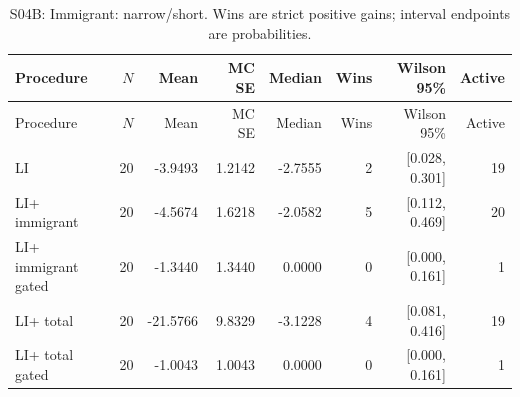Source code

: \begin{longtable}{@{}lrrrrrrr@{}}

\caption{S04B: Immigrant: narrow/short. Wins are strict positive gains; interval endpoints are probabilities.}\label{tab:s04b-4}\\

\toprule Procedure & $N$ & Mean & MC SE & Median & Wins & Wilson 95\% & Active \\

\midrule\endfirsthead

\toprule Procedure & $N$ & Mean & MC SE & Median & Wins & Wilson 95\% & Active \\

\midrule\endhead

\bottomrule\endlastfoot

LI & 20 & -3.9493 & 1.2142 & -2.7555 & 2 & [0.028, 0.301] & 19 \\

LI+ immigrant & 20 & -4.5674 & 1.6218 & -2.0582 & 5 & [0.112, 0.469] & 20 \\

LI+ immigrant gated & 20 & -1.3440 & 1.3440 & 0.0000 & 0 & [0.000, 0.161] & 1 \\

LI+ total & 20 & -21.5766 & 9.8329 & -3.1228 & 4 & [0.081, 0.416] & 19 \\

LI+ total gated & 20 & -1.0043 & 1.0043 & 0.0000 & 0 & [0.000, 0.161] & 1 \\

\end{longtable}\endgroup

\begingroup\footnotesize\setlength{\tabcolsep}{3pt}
• • • • •
**Your task**:
Return exactly the lines in the records above, beginning with the one that holds "LI+ immigrant &" and ending with the last.

**Problem solution**:
LI+ immigrant & 20 & -4.5674 & 1.6218 & -2.0582 & 5 & [0.112, 0.469] & 20 \\

LI+ immigrant gated & 20 & -1.3440 & 1.3440 & 0.0000 & 0 & [0.000, 0.161] & 1 \\

LI+ total & 20 & -21.5766 & 9.8329 & -3.1228 & 4 & [0.081, 0.416] & 19 \\

LI+ total gated & 20 & -1.0043 & 1.0043 & 0.0000 & 0 & [0.000, 0.161] & 1 \\

\end{longtable}\endgroup

\begingroup\footnotesize\setlength{\tabcolsep}{3pt}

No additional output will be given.